Lágrimas de mármol

Cincuenta y dieciocho son los años que hoy cumple Joaquín Sabina, y en esta ocasión nos ha hecho una invitación global a todos lanzando el segundo single del nuevo disco, "Lágrimas de mármol". A pesar de que nos advierta de que las jaranas ya no son como antaño, la frescura de estas nuevas canciones nos lleva a quedarnos con el segundo operando de la cuenta (50+18). De hecho, si nos atenemos a su último testamento en verso, son justamente dieciocho los años que lleva pensando en recogerse

"El tren de ayer se aleja, el tiempo pasa,
la vida alrededor ya no es tan mía,
desde el observatorio de mi casa
la fiesta se resfría."
Lágrimas de mármol podría contemplarse como una revisión de sus cuarenta y diez, en los que se nos presentaba como un ángel con alas negras. En aquellos años miraba hacia el futuro y, casi proféticamente, barruntaba un fin de fiesta al que se resistía a llegar con todas sus fuerzas. Era como echarse las manos a la cabeza pensando en que su juventud tocaba a su fin (él mismo afirma que la estiró hasta los 50). Ahora hace el viaje cronológicamente inverso y llegados a este punto las manos en la cabeza son para cantar a los cuatro vientos: "¡Sigo vivo, carajo!". 
"Superviviente, sí, ¡maldita sea!,
nunca me cansaré de celebrarlo,
antes de que destruya la marea
las huellas de mis lágrimas de mármol,
si me tocó bailar con la más fea,
viví para cantarlo."
Todos los superhéroes tienen su punto débil, y en el caso de Joaquín su kriptonita particular tiene nombre "Ictus", y si me apuran apellidos, "Nube negra". Cuando una debilidad es tan notoria, se le teme y respeta a partes iguales. No es casualidad por tanto, que Sabina le haya reservado un espacio tanto en estas lágrimas de mármol como en aquella negación a la totalidad. 

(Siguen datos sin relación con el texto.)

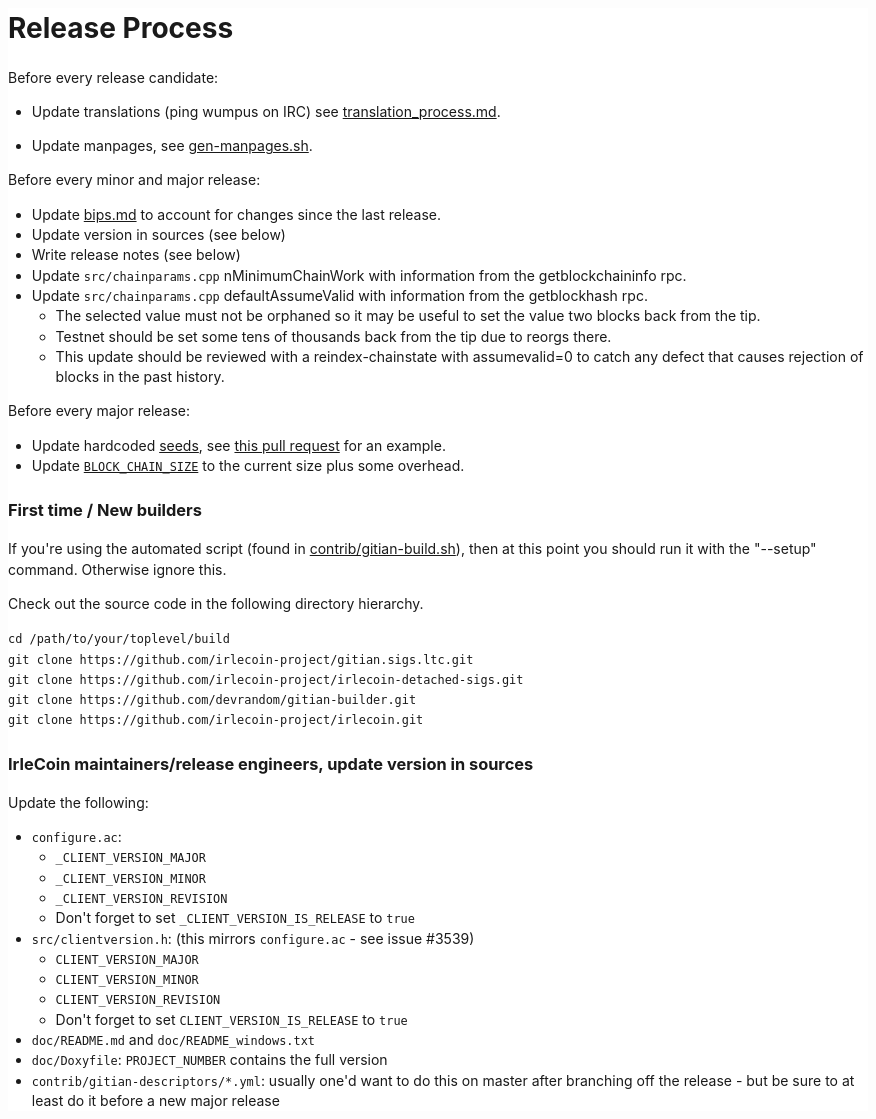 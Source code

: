 Release Process
====================

Before every release candidate:

* Update translations (ping wumpus on IRC) see [translation_process.md](https://github.com/bitcoin/bitcoin/blob/master/doc/translation_process.md#synchronising-translations).

* Update manpages, see [gen-manpages.sh](https://github.com/irlecoin-project/irlecoin/blob/master/contrib/devtools/README.md#gen-manpagessh).

Before every minor and major release:

* Update [bips.md](bips.md) to account for changes since the last release.
* Update version in sources (see below)
* Write release notes (see below)
* Update `src/chainparams.cpp` nMinimumChainWork with information from the getblockchaininfo rpc.
* Update `src/chainparams.cpp` defaultAssumeValid  with information from the getblockhash rpc.
  - The selected value must not be orphaned so it may be useful to set the value two blocks back from the tip.
  - Testnet should be set some tens of thousands back from the tip due to reorgs there.
  - This update should be reviewed with a reindex-chainstate with assumevalid=0 to catch any defect
     that causes rejection of blocks in the past history.

Before every major release:

* Update hardcoded [seeds](/contrib/seeds/README.md), see [this pull request](https://github.com/bitcoin/bitcoin/pull/7415) for an example.
* Update [`BLOCK_CHAIN_SIZE`](/src/qt/intro.cpp) to the current size plus some overhead.

### First time / New builders

If you're using the automated script (found in [contrib/gitian-build.sh](/contrib/gitian-build.sh)), then at this point you should run it with the "--setup" command. Otherwise ignore this.

Check out the source code in the following directory hierarchy.

    cd /path/to/your/toplevel/build
    git clone https://github.com/irlecoin-project/gitian.sigs.ltc.git
    git clone https://github.com/irlecoin-project/irlecoin-detached-sigs.git
    git clone https://github.com/devrandom/gitian-builder.git
    git clone https://github.com/irlecoin-project/irlecoin.git

### IrleCoin maintainers/release engineers, update version in sources

Update the following:

- `configure.ac`:
    - `_CLIENT_VERSION_MAJOR`
    - `_CLIENT_VERSION_MINOR`
    - `_CLIENT_VERSION_REVISION`
    - Don't forget to set `_CLIENT_VERSION_IS_RELEASE` to `true`
- `src/clientversion.h`: (this mirrors `configure.ac` - see issue #3539)
    - `CLIENT_VERSION_MAJOR`
    - `CLIENT_VERSION_MINOR`
    - `CLIENT_VERSION_REVISION`
    - Don't forget to set `CLIENT_VERSION_IS_RELEASE` to `true`
- `doc/README.md` and `doc/README_windows.txt`
- `doc/Doxyfile`: `PROJECT_NUMBER` contains the full version
- `contrib/gitian-descriptors/*.yml`: usually one'd want to do this on master after branching off the release - but be sure to at least do it before a new major release
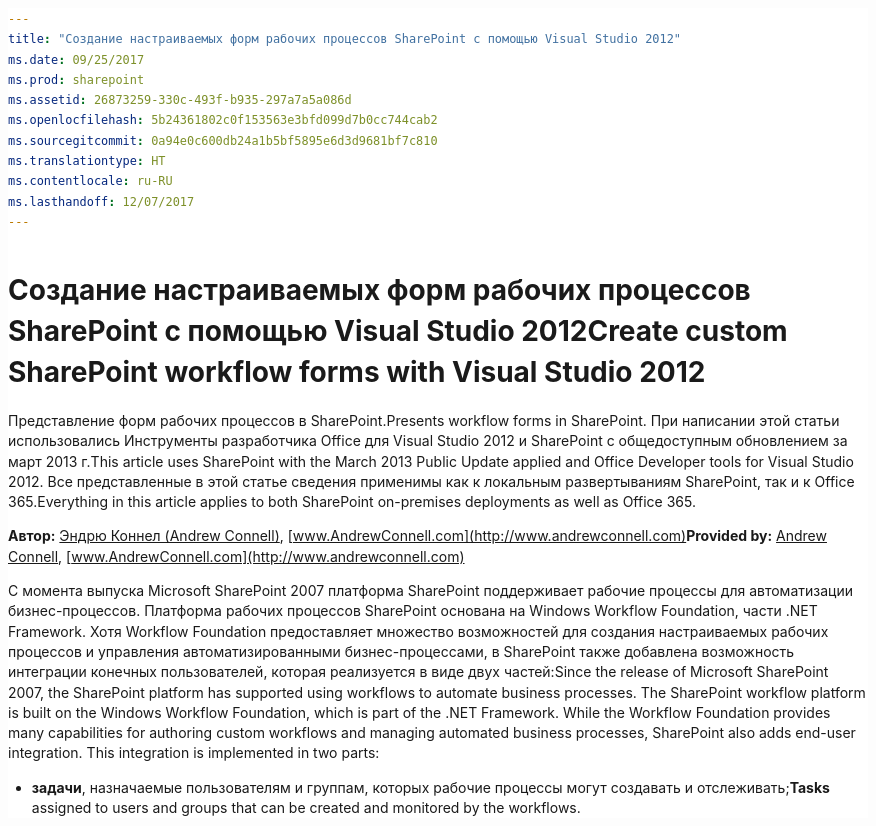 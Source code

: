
 ```yaml
---
title: "Создание настраиваемых форм рабочих процессов SharePoint с помощью Visual Studio 2012"
ms.date: 09/25/2017
ms.prod: sharepoint
ms.assetid: 26873259-330c-493f-b935-297a7a5a086d
ms.openlocfilehash: 5b24361802c0f153563e3bfd099d7b0cc744cab2
ms.sourcegitcommit: 0a94e0c600db24a1b5bf5895e6d3d9681bf7c810
ms.translationtype: HT
ms.contentlocale: ru-RU
ms.lasthandoff: 12/07/2017
---
```

# <a name="create-custom-sharepoint-workflow-forms-with-visual-studio-2012"></a><span data-ttu-id="f58b4-102">Создание настраиваемых форм рабочих процессов SharePoint с помощью Visual Studio 2012</span><span class="sxs-lookup"><span data-stu-id="f58b4-102">Create custom SharePoint workflow forms with Visual Studio 2012</span></span>

<span data-ttu-id="f58b4-103">Представление форм рабочих процессов в SharePoint.</span><span class="sxs-lookup"><span data-stu-id="f58b4-103">Presents workflow forms in SharePoint.</span></span> <span data-ttu-id="f58b4-104">При написании этой статьи использовались Инструменты разработчика Office для Visual Studio 2012 и SharePoint с общедоступным обновлением за март 2013 г.</span><span class="sxs-lookup"><span data-stu-id="f58b4-104">This article uses SharePoint with the March 2013 Public Update applied and Office Developer tools for Visual Studio 2012.</span></span> <span data-ttu-id="f58b4-105">Все представленные в этой статье сведения применимы как к локальным развертываниям SharePoint, так и к Office 365.</span><span class="sxs-lookup"><span data-stu-id="f58b4-105">Everything in this article applies to both SharePoint on-premises deployments as well as Office 365.</span></span>

<span data-ttu-id="f58b4-106">**Автор:** [Эндрю Коннел (Andrew Connell)](http://social.msdn.microsoft.com/profile/andrew%20connell%20%5bmvp%5d/), [www.AndrewConnell.com](http://www.andrewconnell.com)</span><span class="sxs-lookup"><span data-stu-id="f58b4-106">**Provided by:** [Andrew Connell](http://social.msdn.microsoft.com/profile/andrew%20connell%20%5bmvp%5d/),  [www.AndrewConnell.com](http://www.andrewconnell.com)</span></span>

<span data-ttu-id="f58b4-p102">С момента выпуска Microsoft SharePoint 2007 платформа SharePoint поддерживает рабочие процессы для автоматизации бизнес-процессов. Платформа рабочих процессов SharePoint основана на Windows Workflow Foundation, части .NET Framework. Хотя Workflow Foundation предоставляет множество возможностей для создания настраиваемых рабочих процессов и управления автоматизированными бизнес-процессами, в SharePoint также добавлена возможность интеграции конечных пользователей, которая реализуется в виде двух частей:</span><span class="sxs-lookup"><span data-stu-id="f58b4-p102">Since the release of Microsoft SharePoint 2007, the SharePoint platform has supported using workflows to automate business processes. The SharePoint workflow platform is built on the Windows Workflow Foundation, which is part of the .NET Framework. While the Workflow Foundation provides many capabilities for authoring custom workflows and managing automated business processes, SharePoint also adds end-user integration. This integration is implemented in two parts:</span></span> 
- <span data-ttu-id="f58b4-111">**задачи**, назначаемые пользователям и группам, которых рабочие процессы могут создавать и отслеживать;</span><span class="sxs-lookup"><span data-stu-id="f58b4-111">**Tasks** assigned to users and groups that can be created and monitored by the workflows.</span></span>
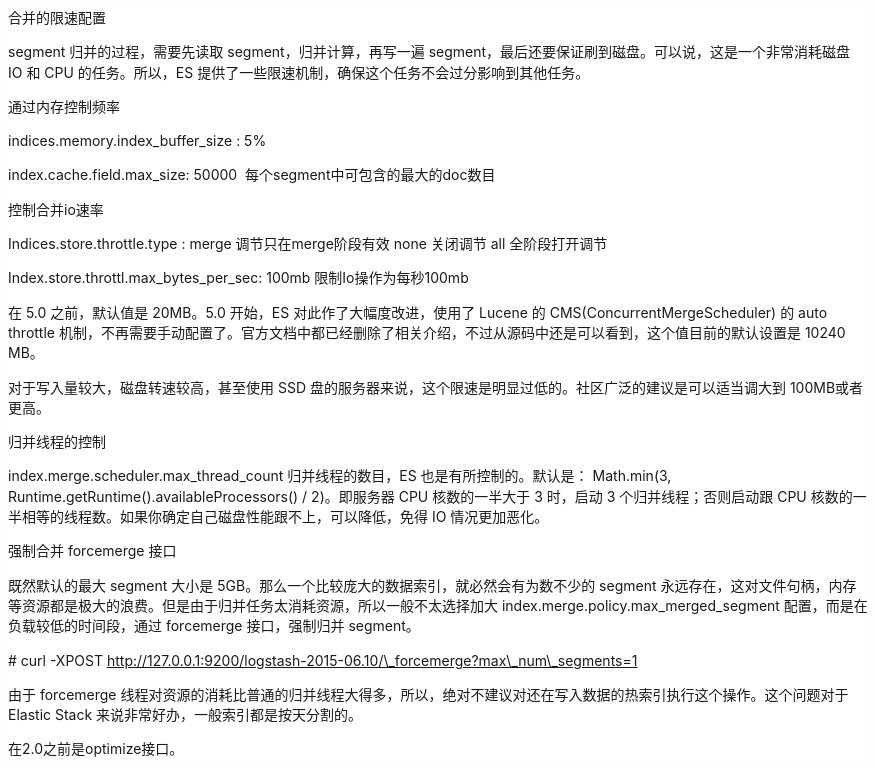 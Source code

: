 

合并的限速配置

segment 归并的过程，需要先读取 segment，归并计算，再写一遍 segment，最后还要保证刷到磁盘。可以说，这是一个非常消耗磁盘 IO 和 CPU 的任务。所以，ES 提供了一些限速机制，确保这个任务不会过分影响到其他任务。

通过内存控制频率

indices.memory.index\_buffer\_size : 5% 

index.cache.field.max\_size: 50000  每个segment中可包含的最大的doc数目 



控制合并io速率

Indices.store.throttle.type : merge 调节只在merge阶段有效 none 关闭调节 all 全阶段打开调节

Index.store.throttl.max\_bytes\_per\_sec: 100mb 限制Io操作为每秒100mb

在 5.0 之前，默认值是 20MB。5.0 开始，ES 对此作了大幅度改进，使用了 Lucene 的 CMS\(ConcurrentMergeScheduler\) 的 auto throttle 机制，不再需要手动配置了。官方文档中都已经删除了相关介绍，不过从源码中还是可以看到，这个值目前的默认设置是 10240 MB。

对于写入量较大，磁盘转速较高，甚至使用 SSD 盘的服务器来说，这个限速是明显过低的。社区广泛的建议是可以适当调大到 100MB或者更高。



归并线程的控制

index.merge.scheduler.max\_thread\_count 归并线程的数目，ES 也是有所控制的。默认是： Math.min\(3, Runtime.getRuntime\(\).availableProcessors\(\) / 2\)。即服务器 CPU 核数的一半大于 3 时，启动 3 个归并线程；否则启动跟 CPU 核数的一半相等的线程数。如果你确定自己磁盘性能跟不上，可以降低，免得 IO 情况更加恶化。





强制合并 forcemerge 接口

既然默认的最大 segment 大小是 5GB。那么一个比较庞大的数据索引，就必然会有为数不少的 segment 永远存在，这对文件句柄，内存等资源都是极大的浪费。但是由于归并任务太消耗资源，所以一般不太选择加大 index.merge.policy.max\_merged\_segment 配置，而是在负载较低的时间段，通过 forcemerge 接口，强制归并 segment。

\# curl -XPOST http://127.0.0.1:9200/logstash-2015-06.10/\_forcemerge?max\_num\_segments=1

由于 forcemerge 线程对资源的消耗比普通的归并线程大得多，所以，绝对不建议对还在写入数据的热索引执行这个操作。这个问题对于 Elastic Stack 来说非常好办，一般索引都是按天分割的。

在2.0之前是optimize接口。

"Dejé de hacerle selfies a mi ombligo,
cuando el ictus lanzó su globo sonda,
me duele más la muerte de un amigo
que la que a mí me ronda."

No han sido pocos "los entendidos" que le auguraron una muerte cercana, aplicando la lógica aplastante de sus malos vicios. Pero a esa lógica ha ido escapando sucesivamente la mala salud de hierro
del ubetense.  Cierto es que Joaquín tampoco tenía prisa por reunirse con su amigo Satán, y cambió significativamente la ruta que lo acercaba al infierno por atajos. Como contrapartida a haberla esquivado, ha sido testigo de como varios de sus amigos han tomado ese viaje de "sólo ida". Para ellos no puede tener mayor homenaje que los versos donde asegura dolerle más su pérdida que la propia.
 "Con la imaginación, cuando se atreve,
sigo mordiendo manzanas amargas
pero el futuro es cada vez más breve
y la resaca, larga."
 A pesar de que la lógica del calendario nos lleva a creernos que cada gira será la última, Joaquín mira de reojo a los Rolling Stones y parece decidido a seguir dando batalla. Decía que "Lágrimas de Mármol" se podía dar la mano con "A mis cuarenta y diez", a ello sumo que la presencia de Leiva como productor también se da la mano con la de Alejo Stivel en su momento.
"Acabaré como una puta vieja,
hablando con mis gatos"
Los gatos tienen un papel nada desdeñable en el universo sabinero, basta con echar un vistazo a los dibujos que publicó bajo el nombre de Garagatos. Hay un felino que tiene especial protagonismo, y que fue bautizado con el nombre del Rey (si sus apuestas estaban entre Juan Carlos o Felipe, olvídense, el rey es Elvis). 


Por último, hay que poner en valor también la calidad del videoclip que acompaña a la canción. Un vídeo muy original que se sirve de la ciudad de Madrid para sobre impresionar la letra de la canción. Una visita musical por la ciudad invivible pero insustituible que acogió al niño de provincias hace varias décadas ya. Seguramente reconozcáis muchos lugares de la ciudad en el vídeo, yo me quedo con el minuto 2:07 (en los azulejos de ese bar de Madrid se lee "Vinos de Valdepeñas").